The Lottery’s Next Big Loser: Illinois
By EDWARD UGEL Op-Ed Contributor Published: January 28, 2007 (Image) Grady White

THE other day I saw a headline indicating that Illinois was about to get out of the lottery business. At first I was cheered; it seemed that Illinois and I had something in common. Having made my living for the past decade exploiting lottery winners — and recently having repented my ways — I hoped the state had simply grown tired of profiting from its citizens’ weaknesses.
But as I read the article, it turned out that Illinois isn’t acting on moral principle, but in fact succumbing to the lure of easy money that has brought so many lottery winners to ruin.
The state’s plan is to turn over the running of the lottery for the next 75 years to private investors in exchange for a huge sum up front — perhaps $10 billion.

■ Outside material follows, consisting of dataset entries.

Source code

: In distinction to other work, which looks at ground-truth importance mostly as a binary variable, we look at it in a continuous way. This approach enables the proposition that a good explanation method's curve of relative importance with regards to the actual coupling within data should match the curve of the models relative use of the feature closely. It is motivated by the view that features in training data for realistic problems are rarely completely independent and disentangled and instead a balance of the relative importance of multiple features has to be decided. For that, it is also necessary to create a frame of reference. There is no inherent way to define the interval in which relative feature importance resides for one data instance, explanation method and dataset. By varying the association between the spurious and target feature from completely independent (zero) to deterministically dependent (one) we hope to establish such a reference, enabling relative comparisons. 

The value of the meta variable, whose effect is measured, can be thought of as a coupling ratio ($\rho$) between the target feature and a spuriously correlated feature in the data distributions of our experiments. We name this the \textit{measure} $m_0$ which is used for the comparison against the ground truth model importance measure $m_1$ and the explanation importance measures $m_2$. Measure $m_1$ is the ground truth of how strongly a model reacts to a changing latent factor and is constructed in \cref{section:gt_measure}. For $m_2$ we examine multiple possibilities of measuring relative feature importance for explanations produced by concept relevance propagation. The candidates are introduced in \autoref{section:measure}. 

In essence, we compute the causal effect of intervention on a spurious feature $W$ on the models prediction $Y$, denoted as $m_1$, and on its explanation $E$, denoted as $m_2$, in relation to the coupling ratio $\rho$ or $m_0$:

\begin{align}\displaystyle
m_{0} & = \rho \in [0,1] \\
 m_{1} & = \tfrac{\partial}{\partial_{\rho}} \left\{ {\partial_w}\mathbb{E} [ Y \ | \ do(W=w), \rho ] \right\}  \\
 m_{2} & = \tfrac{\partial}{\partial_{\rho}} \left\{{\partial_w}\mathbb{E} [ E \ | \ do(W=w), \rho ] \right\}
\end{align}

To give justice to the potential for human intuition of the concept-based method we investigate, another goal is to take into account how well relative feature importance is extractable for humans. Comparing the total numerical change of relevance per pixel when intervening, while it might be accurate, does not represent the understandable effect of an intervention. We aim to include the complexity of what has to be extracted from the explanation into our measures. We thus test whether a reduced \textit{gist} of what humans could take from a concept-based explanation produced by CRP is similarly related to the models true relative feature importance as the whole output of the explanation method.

Indiana is considering following suit. The states seem to think they can do more with the money if they get a big balance all at once, albeit less money than the lottery would earn them over time. I understand that line of thinking.
In essence, Illinois wants what virtually every lottery winner wants: the money up front. Although now some lottery winners can take a large lump sum right away (of course, much less than the supposed value of the winning ticket), for years they were paid their jackpots in annuities over 20 or 25 years. There’s a major difference between getting a million dollars right away and getting 20 annual checks for $100,000 or so. Yes, both amounts are considered fair, but the lump sum is much preferable: you don’t have to wait to buy your mansion, or (more prudently) you can invest it, earn interest on it, and be protected against inflation.
I worked for a company that searched out winners who didn’t have the option to receive their winnings in a lump sum or had chosen not to, and who then had spent themselves into short-term debt and needed money before the next annual payment. We were happy to buy their future payments in exchange for quick cash, at a handsome profit to ourselves.
Believe me, these financially lost winners were the rule, not the exception. There are databases overflowing with the identities of winner after winner who won seemingly huge amounts of money only to find themselves destitute (and sometimes dead).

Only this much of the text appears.